- [WHAT YOU NEED TO DO] If a line in the data below contains "framework", copy it.

Saved data entries
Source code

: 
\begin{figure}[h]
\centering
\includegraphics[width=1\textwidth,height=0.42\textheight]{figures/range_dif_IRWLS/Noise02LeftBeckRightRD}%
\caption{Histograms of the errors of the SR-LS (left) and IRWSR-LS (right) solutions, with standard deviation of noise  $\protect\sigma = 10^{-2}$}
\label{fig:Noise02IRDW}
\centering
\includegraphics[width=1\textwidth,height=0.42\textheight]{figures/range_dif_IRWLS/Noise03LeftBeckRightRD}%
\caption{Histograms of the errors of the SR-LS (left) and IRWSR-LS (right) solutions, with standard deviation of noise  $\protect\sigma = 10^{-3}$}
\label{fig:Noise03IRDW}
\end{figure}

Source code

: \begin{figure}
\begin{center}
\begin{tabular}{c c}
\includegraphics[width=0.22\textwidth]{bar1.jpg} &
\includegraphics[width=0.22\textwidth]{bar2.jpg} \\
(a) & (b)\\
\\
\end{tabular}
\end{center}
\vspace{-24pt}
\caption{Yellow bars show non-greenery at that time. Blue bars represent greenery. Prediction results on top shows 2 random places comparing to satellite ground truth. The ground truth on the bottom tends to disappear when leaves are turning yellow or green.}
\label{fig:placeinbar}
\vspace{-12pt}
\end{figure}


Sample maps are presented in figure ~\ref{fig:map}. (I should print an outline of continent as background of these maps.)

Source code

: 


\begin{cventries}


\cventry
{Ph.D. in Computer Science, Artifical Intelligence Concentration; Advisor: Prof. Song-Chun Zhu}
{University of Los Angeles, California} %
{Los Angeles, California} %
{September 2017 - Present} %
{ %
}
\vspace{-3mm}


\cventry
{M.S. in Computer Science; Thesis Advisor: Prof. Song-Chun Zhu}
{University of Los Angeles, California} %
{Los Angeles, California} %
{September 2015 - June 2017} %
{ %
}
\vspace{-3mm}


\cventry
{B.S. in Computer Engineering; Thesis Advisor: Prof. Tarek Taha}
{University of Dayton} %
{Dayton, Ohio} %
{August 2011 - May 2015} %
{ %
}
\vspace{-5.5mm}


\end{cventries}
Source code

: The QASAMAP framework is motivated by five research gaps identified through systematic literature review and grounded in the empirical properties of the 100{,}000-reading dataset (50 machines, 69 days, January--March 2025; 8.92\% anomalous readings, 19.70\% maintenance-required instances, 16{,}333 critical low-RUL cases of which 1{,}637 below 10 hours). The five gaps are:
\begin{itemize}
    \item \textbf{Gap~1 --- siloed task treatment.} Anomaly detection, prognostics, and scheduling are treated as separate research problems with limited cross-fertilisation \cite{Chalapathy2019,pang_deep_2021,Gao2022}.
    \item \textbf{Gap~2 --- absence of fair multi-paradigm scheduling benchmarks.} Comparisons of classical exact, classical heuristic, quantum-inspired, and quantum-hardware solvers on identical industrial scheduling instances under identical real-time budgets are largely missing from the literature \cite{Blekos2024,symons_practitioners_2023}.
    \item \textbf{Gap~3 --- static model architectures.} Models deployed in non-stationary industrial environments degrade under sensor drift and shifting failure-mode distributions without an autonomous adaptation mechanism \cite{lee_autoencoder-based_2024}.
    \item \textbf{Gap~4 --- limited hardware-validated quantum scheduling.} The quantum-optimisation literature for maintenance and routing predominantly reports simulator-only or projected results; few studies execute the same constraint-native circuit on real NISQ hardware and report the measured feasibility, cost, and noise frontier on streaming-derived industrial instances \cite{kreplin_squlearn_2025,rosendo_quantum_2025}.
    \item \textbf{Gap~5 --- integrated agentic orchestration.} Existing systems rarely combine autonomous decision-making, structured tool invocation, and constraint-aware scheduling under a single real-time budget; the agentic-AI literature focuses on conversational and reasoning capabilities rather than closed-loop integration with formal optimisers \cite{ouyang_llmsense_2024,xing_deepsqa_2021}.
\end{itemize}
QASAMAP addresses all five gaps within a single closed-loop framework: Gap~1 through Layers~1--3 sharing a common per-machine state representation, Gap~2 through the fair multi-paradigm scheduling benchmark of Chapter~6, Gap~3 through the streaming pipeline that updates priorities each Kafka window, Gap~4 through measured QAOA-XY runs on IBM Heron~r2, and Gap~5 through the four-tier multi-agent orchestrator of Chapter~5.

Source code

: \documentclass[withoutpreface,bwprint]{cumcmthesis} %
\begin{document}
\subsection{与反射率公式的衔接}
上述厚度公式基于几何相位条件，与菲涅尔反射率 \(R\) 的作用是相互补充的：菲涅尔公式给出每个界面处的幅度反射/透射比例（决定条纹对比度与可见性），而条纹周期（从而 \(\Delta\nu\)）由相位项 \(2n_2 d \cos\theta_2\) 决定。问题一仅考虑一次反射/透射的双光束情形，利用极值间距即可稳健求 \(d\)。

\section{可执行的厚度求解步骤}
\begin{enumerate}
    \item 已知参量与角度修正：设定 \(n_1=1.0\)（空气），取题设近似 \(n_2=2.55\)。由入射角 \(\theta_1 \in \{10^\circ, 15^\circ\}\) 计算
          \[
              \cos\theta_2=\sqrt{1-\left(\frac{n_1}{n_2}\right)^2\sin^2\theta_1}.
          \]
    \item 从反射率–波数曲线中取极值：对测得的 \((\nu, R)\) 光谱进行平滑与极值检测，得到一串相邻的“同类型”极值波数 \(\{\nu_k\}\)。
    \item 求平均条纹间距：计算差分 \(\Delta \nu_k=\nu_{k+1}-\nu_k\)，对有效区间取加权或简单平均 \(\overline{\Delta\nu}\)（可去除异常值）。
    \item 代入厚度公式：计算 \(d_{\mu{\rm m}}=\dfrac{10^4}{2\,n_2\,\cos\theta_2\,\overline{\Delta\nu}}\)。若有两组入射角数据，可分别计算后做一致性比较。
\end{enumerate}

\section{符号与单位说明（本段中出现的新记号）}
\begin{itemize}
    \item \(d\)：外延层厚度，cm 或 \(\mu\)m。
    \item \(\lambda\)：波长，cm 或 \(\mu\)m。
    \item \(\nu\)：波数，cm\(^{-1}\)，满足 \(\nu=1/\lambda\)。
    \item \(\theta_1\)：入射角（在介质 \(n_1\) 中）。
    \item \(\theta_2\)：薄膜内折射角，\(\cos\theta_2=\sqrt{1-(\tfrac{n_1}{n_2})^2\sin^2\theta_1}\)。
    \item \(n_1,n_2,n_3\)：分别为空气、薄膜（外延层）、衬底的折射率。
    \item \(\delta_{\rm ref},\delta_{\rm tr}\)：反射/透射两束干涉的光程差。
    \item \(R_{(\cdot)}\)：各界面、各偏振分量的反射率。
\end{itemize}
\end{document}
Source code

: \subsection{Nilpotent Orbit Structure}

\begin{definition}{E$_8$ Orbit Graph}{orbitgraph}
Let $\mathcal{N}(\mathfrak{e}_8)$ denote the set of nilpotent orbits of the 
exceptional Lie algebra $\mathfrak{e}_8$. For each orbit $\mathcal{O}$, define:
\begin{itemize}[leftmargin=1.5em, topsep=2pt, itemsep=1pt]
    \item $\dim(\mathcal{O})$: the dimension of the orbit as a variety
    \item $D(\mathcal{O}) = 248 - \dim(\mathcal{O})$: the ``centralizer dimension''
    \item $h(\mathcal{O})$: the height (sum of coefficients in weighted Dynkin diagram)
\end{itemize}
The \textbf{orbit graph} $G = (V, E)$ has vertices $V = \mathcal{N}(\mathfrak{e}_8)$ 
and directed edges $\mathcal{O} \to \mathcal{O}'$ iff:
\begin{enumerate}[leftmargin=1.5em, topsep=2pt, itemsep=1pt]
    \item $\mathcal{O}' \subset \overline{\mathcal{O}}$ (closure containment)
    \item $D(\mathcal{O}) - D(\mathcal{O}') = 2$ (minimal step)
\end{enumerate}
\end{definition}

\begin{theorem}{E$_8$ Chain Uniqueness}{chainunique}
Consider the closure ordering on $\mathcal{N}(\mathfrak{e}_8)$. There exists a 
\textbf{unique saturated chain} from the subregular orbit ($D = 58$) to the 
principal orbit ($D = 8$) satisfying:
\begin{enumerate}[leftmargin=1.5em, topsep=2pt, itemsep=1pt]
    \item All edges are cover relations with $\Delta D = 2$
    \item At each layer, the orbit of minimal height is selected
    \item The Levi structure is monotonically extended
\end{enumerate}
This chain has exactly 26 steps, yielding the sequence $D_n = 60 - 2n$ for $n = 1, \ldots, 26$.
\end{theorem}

- [WRITTEN ANSWER]
: The QASAMAP framework is motivated by five research gaps identified through systematic literature review and grounded in the empirical properties of the 100{,}000-reading dataset (50 machines, 69 days, January--March 2025; 8.92\% anomalous readings, 19.70\% maintenance-required instances, 16{,}333 critical low-RUL cases of which 1{,}637 below 10 hours). The five gaps are:
QASAMAP addresses all five gaps within a single closed-loop framework: Gap~1 through Layers~1--3 sharing a common per-machine state representation, Gap~2 through the fair multi-paradigm scheduling benchmark of Chapter~6, Gap~3 through the streaming pipeline that updates priorities each Kafka window, Gap~4 through measured QAOA-XY runs on IBM Heron~r2, and Gap~5 through the four-tier multi-agent orchestrator of Chapter~5.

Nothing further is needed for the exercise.